Think I may have had this happen to me.  The easiest solution is to uninstall Kindle 4 PC, then redownload and reinstall.  This time register when prompted...


----------



## Author Eyes (Nov 26, 2009)

Thanks for the suggestion. I tried to deregister, and it thinks I have a real Kindle. It's asking me for a serial number. So now that I can't deregister, I'm stuck because I can't start over.


----------



## kcrady (Dec 17, 2009)

Did you deregister from the Manage Your Kindle page on Amazon?  I don't recall ever needing to enter a serial number to DEregister.  And if it doesn't appear on the MYK page as a registered device, don't worry about deregistering from K4PC - just uninstall.


----------



## Author Eyes (Nov 26, 2009)

kcrady said:


> Did you deregister from the Manage Your Kindle page on Amazon? I don't recall ever needing to enter a serial number to DEregister. And if it doesn't appear on the MYK page as a registered device, don't worry about deregistering from K4PC - just uninstall.

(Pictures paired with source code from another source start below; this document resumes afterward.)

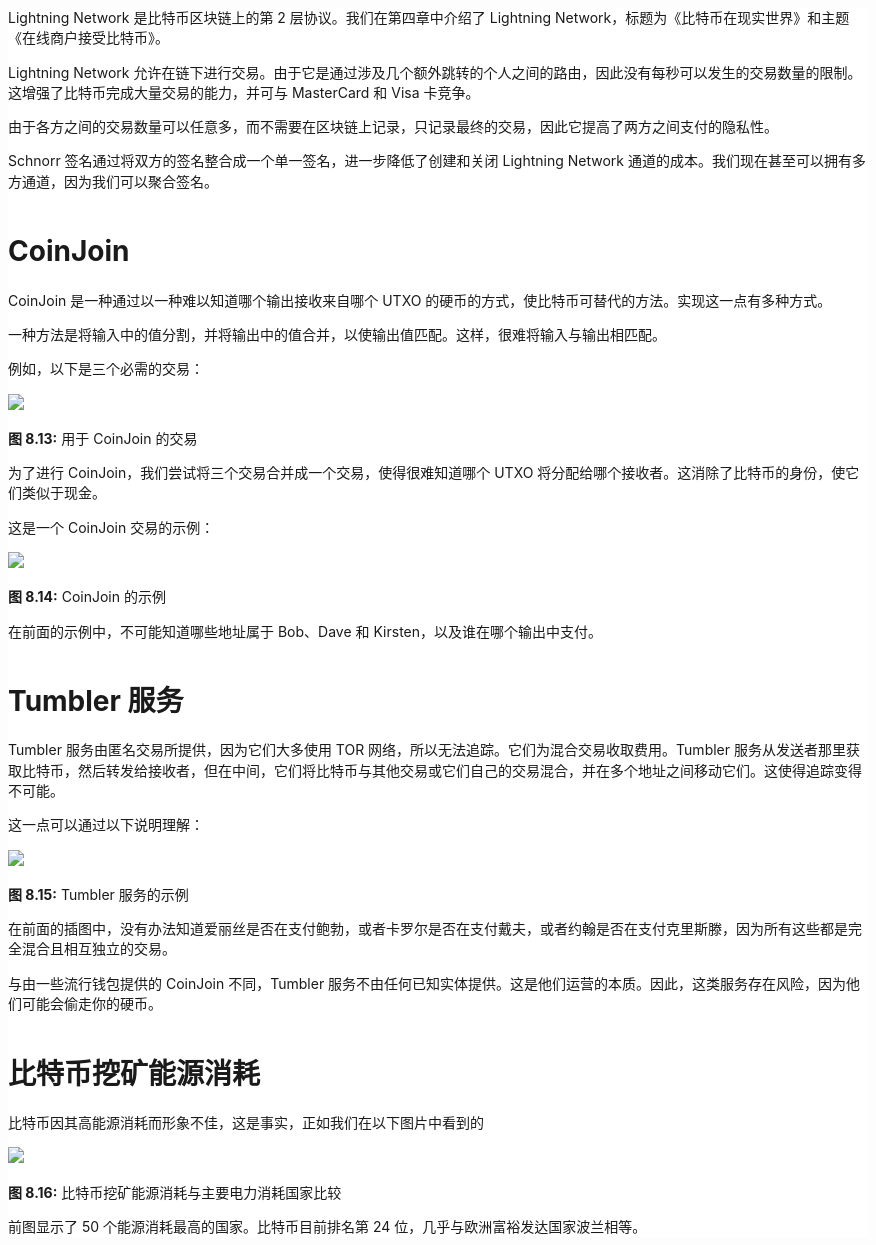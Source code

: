 Lightning Network 是比特币区块链上的第 2 层协议。我们在第四章中介绍了 Lightning Network，标题为《比特币在现实世界》和主题《在线商户接受比特币》。

Lightning Network 允许在链下进行交易。由于它是通过涉及几个额外跳转的个人之间的路由，因此没有每秒可以发生的交易数量的限制。这增强了比特币完成大量交易的能力，并可与 MasterCard 和 Visa 卡竞争。

由于各方之间的交易数量可以任意多，而不需要在区块链上记录，只记录最终的交易，因此它提高了两方之间支付的隐私性。

Schnorr 签名通过将双方的签名整合成一个单一签名，进一步降低了创建和关闭 Lightning Network 通道的成本。我们现在甚至可以拥有多方通道，因为我们可以聚合签名。

# CoinJoin

CoinJoin 是一种通过以一种难以知道哪个输出接收来自哪个 UTXO 的硬币的方式，使比特币可替代的方法。实现这一点有多种方式。

一种方法是将输入中的值分割，并将输出中的值合并，以使输出值匹配。这样，很难将输入与输出相匹配。

例如，以下是三个必需的交易：

![](img/Figure-8.13.jpg)

**图 8.13:** 用于 CoinJoin 的交易

为了进行 CoinJoin，我们尝试将三个交易合并成一个交易，使得很难知道哪个 UTXO 将分配给哪个接收者。这消除了比特币的身份，使它们类似于现金。

这是一个 CoinJoin 交易的示例：

![](img/Figure-8.14.jpg)

**图 8.14:** CoinJoin 的示例

在前面的示例中，不可能知道哪些地址属于 Bob、Dave 和 Kirsten，以及谁在哪个输出中支付。

# Tumbler 服务

Tumbler 服务由匿名交易所提供，因为它们大多使用 TOR 网络，所以无法追踪。它们为混合交易收取费用。Tumbler 服务从发送者那里获取比特币，然后转发给接收者，但在中间，它们将比特币与其他交易或它们自己的交易混合，并在多个地址之间移动它们。这使得追踪变得不可能。

这一点可以通过以下说明理解：

![](img/Figure-8.15.jpg)

**图 8.15:** Tumbler 服务的示例

在前面的插图中，没有办法知道爱丽丝是否在支付鲍勃，或者卡罗尔是否在支付戴夫，或者约翰是否在支付克里斯滕，因为所有这些都是完全混合且相互独立的交易。

与由一些流行钱包提供的 CoinJoin 不同，Tumbler 服务不由任何已知实体提供。这是他们运营的本质。因此，这类服务存在风险，因为他们可能会偷走你的硬币。

# 比特币挖矿能源消耗

比特币因其高能源消耗而形象不佳，这是事实，正如我们在以下图片中看到的

![](img/Figure-8.16.jpg)

**图 8.16:** 比特币挖矿能源消耗与主要电力消耗国家比较

前图显示了 50 个能源消耗最高的国家。比特币目前排名第 24 位，几乎与欧洲富裕发达国家波兰相等。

Yes, this is the wording they have on that page: "Enter the 16 digit serial number located on the first page of the Settings screen, or on the back of your device for certain devices. To get to the Settings screen on your device, select [HOME], then [MENU], and select 'Settings'.
Serial Number:"


----------



## Ann in Arlington (Oct 27, 2008)

Author Eyes said:


> Yes, this is the wording they have on that page: "Enter the 16 digit serial number located on the first page of the Settings screen, or on the back of your device for certain devices. To get to the Settings screen on your device, select [HOME], then [MENU], and select 'Settings'.
> Serial Number:"


You definitely need that to _register_ but I'm SURE I didn't input any s/n when I deregistered my Kindle to send it to my son. . . .and I had K4PC for a while, then re-did my laptop and didn't reload it 'cause I never used it. . . ..I'm reasonably certain I just clicked 'deregister' on the MYK page. . . . . . it might have even disappeared without my input when I "uninstalled" it from the laptop. . . . . .

Needing a s/n to _de_register just doesn't sound right. . . . .


----------



## Author Eyes (Nov 26, 2009)

Ann in Arlington said:


> You definitely need that to _register_ but I'm SURE I didn't input any s/n when I deregistered my Kindle to send it to my son. . . .and I had K4PC for a while, then re-did my laptop and didn't reload it 'cause I never used it. . . ..I'm reasonably certain I just clicked 'deregister' on the MYK page. . . . . . it might have even disappeared without my input when I "uninstalled" it from the laptop. . . . . .
> 
> Needing a s/n to _de_register just doesn't sound right. . . . .


I might have to get my son to help me. Thanks anyway!


----------